### Entries provided
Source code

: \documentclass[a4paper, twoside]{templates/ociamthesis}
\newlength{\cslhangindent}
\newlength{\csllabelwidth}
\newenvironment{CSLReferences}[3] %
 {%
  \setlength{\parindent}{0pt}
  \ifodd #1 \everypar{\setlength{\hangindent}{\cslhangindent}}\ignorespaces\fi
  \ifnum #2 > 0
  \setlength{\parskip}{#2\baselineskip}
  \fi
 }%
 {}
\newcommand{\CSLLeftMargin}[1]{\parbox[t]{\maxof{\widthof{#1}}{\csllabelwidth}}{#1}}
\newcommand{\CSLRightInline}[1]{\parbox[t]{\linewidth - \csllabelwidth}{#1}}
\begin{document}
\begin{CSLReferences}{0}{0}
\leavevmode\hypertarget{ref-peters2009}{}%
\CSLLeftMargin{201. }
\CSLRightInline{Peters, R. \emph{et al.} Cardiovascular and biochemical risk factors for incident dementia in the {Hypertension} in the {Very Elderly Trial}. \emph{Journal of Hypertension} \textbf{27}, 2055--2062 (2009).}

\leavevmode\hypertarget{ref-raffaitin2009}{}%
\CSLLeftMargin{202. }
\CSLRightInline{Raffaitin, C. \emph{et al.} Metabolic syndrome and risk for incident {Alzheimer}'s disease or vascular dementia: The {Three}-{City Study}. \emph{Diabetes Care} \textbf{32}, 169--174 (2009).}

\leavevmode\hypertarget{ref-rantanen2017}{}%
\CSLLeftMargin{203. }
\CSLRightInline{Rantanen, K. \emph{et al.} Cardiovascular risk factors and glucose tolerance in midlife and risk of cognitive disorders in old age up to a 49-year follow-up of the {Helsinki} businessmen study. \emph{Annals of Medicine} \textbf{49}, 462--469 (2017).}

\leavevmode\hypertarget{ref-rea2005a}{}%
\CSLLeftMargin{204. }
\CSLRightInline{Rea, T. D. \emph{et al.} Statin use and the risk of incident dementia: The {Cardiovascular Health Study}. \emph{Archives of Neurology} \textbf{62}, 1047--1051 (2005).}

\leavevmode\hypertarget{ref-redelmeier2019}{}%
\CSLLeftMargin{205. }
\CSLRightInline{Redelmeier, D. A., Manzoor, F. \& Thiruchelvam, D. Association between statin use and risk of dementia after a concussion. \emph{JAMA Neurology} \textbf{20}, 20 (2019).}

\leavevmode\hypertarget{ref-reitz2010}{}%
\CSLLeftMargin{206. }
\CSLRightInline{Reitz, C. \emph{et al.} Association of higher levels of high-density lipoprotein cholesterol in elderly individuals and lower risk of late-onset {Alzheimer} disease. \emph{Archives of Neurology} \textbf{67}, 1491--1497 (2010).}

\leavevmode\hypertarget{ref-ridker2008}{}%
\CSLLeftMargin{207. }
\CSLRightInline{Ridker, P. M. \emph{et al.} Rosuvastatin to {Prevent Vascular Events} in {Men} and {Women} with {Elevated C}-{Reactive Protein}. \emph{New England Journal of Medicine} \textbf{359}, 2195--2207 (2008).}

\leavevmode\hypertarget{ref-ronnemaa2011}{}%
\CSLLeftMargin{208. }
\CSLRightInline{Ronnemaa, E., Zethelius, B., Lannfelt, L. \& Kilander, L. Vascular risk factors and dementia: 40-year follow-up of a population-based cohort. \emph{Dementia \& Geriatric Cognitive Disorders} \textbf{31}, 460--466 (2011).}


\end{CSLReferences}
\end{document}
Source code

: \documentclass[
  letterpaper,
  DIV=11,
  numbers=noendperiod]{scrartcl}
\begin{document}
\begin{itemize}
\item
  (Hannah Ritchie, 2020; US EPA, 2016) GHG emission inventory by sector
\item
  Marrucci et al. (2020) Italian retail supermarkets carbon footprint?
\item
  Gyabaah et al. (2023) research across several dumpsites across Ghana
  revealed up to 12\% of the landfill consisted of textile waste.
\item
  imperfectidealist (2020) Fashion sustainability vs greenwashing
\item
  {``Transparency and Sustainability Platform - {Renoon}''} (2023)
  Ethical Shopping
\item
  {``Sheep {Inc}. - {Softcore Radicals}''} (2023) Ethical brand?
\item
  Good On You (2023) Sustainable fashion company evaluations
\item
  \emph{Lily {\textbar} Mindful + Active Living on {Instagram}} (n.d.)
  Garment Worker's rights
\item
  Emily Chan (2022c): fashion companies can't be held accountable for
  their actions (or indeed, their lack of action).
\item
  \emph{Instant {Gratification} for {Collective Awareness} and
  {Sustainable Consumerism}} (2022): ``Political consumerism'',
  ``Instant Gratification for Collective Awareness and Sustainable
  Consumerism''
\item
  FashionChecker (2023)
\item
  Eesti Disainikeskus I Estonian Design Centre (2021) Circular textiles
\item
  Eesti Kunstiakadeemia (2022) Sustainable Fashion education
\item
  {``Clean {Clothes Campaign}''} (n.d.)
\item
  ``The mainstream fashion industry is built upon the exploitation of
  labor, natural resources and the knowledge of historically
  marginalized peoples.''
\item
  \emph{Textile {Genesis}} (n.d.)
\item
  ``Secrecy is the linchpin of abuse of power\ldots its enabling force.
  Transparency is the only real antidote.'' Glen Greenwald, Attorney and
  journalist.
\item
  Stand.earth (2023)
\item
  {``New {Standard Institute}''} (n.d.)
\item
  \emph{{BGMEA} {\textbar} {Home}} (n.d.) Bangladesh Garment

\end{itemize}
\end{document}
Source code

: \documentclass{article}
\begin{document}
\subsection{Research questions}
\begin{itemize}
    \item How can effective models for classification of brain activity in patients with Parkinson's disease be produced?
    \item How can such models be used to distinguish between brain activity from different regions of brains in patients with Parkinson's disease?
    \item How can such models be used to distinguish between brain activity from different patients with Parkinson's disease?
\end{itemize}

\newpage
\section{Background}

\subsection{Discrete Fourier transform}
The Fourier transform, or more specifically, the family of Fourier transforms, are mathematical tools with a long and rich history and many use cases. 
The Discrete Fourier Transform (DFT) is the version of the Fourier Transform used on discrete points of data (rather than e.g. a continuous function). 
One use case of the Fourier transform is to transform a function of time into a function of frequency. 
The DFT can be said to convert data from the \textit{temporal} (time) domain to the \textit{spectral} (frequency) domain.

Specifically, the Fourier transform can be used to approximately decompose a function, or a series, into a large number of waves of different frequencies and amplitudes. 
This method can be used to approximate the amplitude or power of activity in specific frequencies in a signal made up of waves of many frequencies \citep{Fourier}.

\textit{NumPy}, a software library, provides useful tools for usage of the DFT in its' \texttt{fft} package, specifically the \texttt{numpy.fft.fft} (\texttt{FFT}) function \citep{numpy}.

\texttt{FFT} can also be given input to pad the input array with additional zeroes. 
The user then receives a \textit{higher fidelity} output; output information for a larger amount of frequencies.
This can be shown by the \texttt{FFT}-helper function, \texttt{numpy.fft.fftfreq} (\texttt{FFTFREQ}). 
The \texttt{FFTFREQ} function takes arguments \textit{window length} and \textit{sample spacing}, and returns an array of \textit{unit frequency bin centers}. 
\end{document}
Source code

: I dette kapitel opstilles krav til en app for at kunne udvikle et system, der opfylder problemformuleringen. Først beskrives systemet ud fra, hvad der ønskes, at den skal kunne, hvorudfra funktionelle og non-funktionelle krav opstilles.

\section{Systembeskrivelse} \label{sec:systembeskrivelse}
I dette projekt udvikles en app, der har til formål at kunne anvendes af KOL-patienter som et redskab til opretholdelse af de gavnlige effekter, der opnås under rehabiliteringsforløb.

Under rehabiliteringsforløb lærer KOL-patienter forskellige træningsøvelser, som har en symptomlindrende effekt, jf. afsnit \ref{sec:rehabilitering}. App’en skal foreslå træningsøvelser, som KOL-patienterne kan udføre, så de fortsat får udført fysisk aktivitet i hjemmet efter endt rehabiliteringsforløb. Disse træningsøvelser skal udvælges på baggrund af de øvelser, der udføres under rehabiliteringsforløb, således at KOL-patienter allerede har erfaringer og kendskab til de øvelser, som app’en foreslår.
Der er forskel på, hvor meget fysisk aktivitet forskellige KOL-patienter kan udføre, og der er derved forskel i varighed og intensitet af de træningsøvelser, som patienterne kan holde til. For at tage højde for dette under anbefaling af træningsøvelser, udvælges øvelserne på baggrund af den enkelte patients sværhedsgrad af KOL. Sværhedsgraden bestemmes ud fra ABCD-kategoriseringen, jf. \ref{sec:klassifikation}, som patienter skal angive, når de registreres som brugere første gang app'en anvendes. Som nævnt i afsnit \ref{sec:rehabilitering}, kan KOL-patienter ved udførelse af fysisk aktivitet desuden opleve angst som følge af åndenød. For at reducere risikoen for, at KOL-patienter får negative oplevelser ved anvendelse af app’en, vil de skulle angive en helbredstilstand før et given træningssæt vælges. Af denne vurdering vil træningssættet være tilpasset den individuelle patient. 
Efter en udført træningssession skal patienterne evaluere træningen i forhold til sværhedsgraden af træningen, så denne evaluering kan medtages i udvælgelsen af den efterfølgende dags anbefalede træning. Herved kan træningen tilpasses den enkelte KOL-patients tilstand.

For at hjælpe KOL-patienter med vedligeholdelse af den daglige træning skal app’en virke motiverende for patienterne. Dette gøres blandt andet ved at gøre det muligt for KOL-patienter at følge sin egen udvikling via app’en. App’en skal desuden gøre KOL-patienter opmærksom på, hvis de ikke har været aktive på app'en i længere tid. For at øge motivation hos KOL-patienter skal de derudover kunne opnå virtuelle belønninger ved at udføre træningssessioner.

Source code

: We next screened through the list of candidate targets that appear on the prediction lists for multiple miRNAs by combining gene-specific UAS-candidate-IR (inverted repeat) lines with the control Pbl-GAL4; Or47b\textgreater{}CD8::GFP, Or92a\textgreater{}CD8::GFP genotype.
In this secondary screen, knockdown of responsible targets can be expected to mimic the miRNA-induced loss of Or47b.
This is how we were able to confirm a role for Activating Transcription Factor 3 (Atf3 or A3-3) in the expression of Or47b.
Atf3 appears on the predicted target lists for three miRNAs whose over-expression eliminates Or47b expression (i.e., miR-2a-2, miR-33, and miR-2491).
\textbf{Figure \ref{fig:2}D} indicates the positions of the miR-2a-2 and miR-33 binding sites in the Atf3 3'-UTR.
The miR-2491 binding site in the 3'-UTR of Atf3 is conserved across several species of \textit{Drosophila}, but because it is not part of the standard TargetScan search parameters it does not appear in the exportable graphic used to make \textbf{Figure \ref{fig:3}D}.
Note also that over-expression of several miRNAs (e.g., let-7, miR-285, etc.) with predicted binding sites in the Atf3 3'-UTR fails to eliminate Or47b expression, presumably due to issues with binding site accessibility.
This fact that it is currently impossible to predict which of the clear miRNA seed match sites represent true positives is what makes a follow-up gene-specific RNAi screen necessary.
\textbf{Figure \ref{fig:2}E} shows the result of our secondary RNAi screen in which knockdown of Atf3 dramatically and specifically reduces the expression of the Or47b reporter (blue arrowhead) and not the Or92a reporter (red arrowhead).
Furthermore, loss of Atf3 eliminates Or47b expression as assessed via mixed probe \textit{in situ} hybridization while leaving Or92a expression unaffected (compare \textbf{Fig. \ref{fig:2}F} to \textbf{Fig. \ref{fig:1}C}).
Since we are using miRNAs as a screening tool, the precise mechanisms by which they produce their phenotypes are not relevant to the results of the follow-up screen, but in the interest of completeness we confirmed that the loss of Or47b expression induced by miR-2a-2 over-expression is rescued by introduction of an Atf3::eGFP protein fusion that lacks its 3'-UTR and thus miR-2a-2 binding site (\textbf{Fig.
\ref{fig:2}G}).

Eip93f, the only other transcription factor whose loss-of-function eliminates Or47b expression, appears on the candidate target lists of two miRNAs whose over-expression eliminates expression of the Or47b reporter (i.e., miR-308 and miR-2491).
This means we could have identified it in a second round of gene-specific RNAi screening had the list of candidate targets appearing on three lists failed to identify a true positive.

### Work request
Using the data above, print exactly the lines from the line that contains "We next screened" through the line that contains "Atf3 appears on", with both included.

### Written response
: We next screened through the list of candidate targets that appear on the prediction lists for multiple miRNAs by combining gene-specific UAS-candidate-IR (inverted repeat) lines with the control Pbl-GAL4; Or47b\textgreater{}CD8::GFP, Or92a\textgreater{}CD8::GFP genotype.
In this secondary screen, knockdown of responsible targets can be expected to mimic the miRNA-induced loss of Or47b.
This is how we were able to confirm a role for Activating Transcription Factor 3 (Atf3 or A3-3) in the expression of Or47b.
Atf3 appears on the predicted target lists for three miRNAs whose over-expression eliminates Or47b expression (i.e., miR-2a-2, miR-33, and miR-2491).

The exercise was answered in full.